WHAT IS REQUIRED:
Write out the whole listing again so that each line matches the original.

DATA EXCERPTS:
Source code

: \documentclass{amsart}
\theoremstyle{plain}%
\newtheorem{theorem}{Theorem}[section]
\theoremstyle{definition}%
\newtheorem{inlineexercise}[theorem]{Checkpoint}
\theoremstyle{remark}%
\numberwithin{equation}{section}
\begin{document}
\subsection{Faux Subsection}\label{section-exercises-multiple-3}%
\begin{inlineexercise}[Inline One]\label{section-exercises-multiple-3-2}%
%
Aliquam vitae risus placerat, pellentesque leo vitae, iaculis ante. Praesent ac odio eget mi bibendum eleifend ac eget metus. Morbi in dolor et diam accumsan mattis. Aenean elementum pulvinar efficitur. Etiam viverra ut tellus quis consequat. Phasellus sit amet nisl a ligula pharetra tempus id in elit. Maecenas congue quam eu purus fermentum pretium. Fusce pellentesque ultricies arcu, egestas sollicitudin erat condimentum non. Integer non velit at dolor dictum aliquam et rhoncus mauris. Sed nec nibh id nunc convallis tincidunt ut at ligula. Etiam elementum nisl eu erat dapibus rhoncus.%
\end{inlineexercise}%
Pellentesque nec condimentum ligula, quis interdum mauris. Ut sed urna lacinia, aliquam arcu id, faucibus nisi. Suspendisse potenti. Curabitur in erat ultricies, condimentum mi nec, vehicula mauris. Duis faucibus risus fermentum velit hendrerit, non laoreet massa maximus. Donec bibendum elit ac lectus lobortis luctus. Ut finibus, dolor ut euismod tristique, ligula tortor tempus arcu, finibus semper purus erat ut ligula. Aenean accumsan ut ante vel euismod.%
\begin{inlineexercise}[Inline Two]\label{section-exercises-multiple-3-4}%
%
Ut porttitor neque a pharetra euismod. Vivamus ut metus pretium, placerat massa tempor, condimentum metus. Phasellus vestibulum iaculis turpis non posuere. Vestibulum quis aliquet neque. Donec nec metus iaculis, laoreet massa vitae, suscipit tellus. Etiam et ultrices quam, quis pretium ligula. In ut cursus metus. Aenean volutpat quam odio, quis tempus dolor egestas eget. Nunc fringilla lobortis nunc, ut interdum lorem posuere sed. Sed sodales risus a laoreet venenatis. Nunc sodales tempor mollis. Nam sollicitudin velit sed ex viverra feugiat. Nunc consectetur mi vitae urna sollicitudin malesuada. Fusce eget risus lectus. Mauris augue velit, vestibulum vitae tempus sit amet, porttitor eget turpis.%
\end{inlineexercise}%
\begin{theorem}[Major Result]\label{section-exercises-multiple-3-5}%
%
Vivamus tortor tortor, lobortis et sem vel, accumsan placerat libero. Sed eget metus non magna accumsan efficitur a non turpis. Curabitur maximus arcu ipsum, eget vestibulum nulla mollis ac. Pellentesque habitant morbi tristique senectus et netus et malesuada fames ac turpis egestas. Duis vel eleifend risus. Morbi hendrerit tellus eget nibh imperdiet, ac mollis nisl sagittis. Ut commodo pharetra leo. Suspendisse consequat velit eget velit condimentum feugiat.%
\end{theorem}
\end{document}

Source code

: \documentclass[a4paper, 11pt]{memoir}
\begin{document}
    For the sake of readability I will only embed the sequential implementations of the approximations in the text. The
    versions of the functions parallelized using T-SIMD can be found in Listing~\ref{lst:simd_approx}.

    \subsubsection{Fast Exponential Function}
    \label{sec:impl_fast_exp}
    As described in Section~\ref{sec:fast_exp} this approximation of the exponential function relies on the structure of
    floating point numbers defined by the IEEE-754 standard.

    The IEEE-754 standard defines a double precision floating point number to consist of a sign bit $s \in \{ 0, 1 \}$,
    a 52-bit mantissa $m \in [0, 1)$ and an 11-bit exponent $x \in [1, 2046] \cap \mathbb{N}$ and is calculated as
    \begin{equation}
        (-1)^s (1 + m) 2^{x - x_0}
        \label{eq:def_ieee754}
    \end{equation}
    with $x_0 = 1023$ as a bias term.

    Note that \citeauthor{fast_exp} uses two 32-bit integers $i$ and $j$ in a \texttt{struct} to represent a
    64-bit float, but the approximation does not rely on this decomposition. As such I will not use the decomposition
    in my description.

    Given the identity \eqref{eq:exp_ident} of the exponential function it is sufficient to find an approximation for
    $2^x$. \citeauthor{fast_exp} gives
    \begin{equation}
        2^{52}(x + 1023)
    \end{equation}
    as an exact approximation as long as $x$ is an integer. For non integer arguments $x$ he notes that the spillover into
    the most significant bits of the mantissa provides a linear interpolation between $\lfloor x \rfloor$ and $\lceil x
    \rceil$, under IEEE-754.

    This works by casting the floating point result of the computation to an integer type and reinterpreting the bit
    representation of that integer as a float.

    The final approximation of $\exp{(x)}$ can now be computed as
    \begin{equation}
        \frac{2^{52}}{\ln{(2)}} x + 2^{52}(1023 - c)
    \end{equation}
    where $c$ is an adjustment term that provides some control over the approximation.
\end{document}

ANSWER SECTION:
Source code

: \documentclass{amsart}
\theoremstyle{plain}%
\newtheorem{theorem}{Theorem}[section]
\theoremstyle{definition}%
\newtheorem{inlineexercise}[theorem]{Checkpoint}
\theoremstyle{remark}%
\numberwithin{equation}{section}
\begin{document}
\subsection{Faux Subsection}\label{section-exercises-multiple-3}%
\begin{inlineexercise}[Inline One]\label{section-exercises-multiple-3-2}%
%
Aliquam vitae risus placerat, pellentesque leo vitae, iaculis ante. Praesent ac odio eget mi bibendum eleifend ac eget metus. Morbi in dolor et diam accumsan mattis. Aenean elementum pulvinar efficitur. Etiam viverra ut tellus quis consequat. Phasellus sit amet nisl a ligula pharetra tempus id in elit. Maecenas congue quam eu purus fermentum pretium. Fusce pellentesque ultricies arcu, egestas sollicitudin erat condimentum non. Integer non velit at dolor dictum aliquam et rhoncus mauris. Sed nec nibh id nunc convallis tincidunt ut at ligula. Etiam elementum nisl eu erat dapibus rhoncus.%
\end{inlineexercise}%
Pellentesque nec condimentum ligula, quis interdum mauris. Ut sed urna lacinia, aliquam arcu id, faucibus nisi. Suspendisse potenti. Curabitur in erat ultricies, condimentum mi nec, vehicula mauris. Duis faucibus risus fermentum velit hendrerit, non laoreet massa maximus. Donec bibendum elit ac lectus lobortis luctus. Ut finibus, dolor ut euismod tristique, ligula tortor tempus arcu, finibus semper purus erat ut ligula. Aenean accumsan ut ante vel euismod.%
\begin{inlineexercise}[Inline Two]\label{section-exercises-multiple-3-4}%
%
Ut porttitor neque a pharetra euismod. Vivamus ut metus pretium, placerat massa tempor, condimentum metus. Phasellus vestibulum iaculis turpis non posuere. Vestibulum quis aliquet neque. Donec nec metus iaculis, laoreet massa vitae, suscipit tellus. Etiam et ultrices quam, quis pretium ligula. In ut cursus metus. Aenean volutpat quam odio, quis tempus dolor egestas eget. Nunc fringilla lobortis nunc, ut interdum lorem posuere sed. Sed sodales risus a laoreet venenatis. Nunc sodales tempor mollis. Nam sollicitudin velit sed ex viverra feugiat. Nunc consectetur mi vitae urna sollicitudin malesuada. Fusce eget risus lectus. Mauris augue velit, vestibulum vitae tempus sit amet, porttitor eget turpis.%
\end{inlineexercise}%
\begin{theorem}[Major Result]\label{section-exercises-multiple-3-5}%
%
Vivamus tortor tortor, lobortis et sem vel, accumsan placerat libero. Sed eget metus non magna accumsan efficitur a non turpis. Curabitur maximus arcu ipsum, eget vestibulum nulla mollis ac. Pellentesque habitant morbi tristique senectus et netus et malesuada fames ac turpis egestas. Duis vel eleifend risus. Morbi hendrerit tellus eget nibh imperdiet, ac mollis nisl sagittis. Ut commodo pharetra leo. Suspendisse consequat velit eget velit condimentum feugiat.%
\end{theorem}
\end{document}

Source code

: \documentclass[a4paper, 11pt]{memoir}
\begin{document}
    For the sake of readability I will only embed the sequential implementations of the approximations in the text. The
    versions of the functions parallelized using T-SIMD can be found in Listing~\ref{lst:simd_approx}.

    \subsubsection{Fast Exponential Function}
    \label{sec:impl_fast_exp}
    As described in Section~\ref{sec:fast_exp} this approximation of the exponential function relies on the structure of
    floating point numbers defined by the IEEE-754 standard.

    The IEEE-754 standard defines a double precision floating point number to consist of a sign bit $s \in \{ 0, 1 \}$,
    a 52-bit mantissa $m \in [0, 1)$ and an 11-bit exponent $x \in [1, 2046] \cap \mathbb{N}$ and is calculated as
    \begin{equation}
        (-1)^s (1 + m) 2^{x - x_0}
        \label{eq:def_ieee754}
    \end{equation}
    with $x_0 = 1023$ as a bias term.

    Note that \citeauthor{fast_exp} uses two 32-bit integers $i$ and $j$ in a \texttt{struct} to represent a
    64-bit float, but the approximation does not rely on this decomposition. As such I will not use the decomposition
    in my description.

    Given the identity \eqref{eq:exp_ident} of the exponential function it is sufficient to find an approximation for
    $2^x$. \citeauthor{fast_exp} gives
    \begin{equation}
        2^{52}(x + 1023)
    \end{equation}
    as an exact approximation as long as $x$ is an integer. For non integer arguments $x$ he notes that the spillover into
    the most significant bits of the mantissa provides a linear interpolation between $\lfloor x \rfloor$ and $\lceil x
    \rceil$, under IEEE-754.

    This works by casting the floating point result of the computation to an integer type and reinterpreting the bit
    representation of that integer as a float.

    The final approximation of $\exp{(x)}$ can now be computed as
    \begin{equation}
        \frac{2^{52}}{\ln{(2)}} x + 2^{52}(1023 - c)
    \end{equation}
    where $c$ is an adjustment term that provides some control over the approximation.
\end{document}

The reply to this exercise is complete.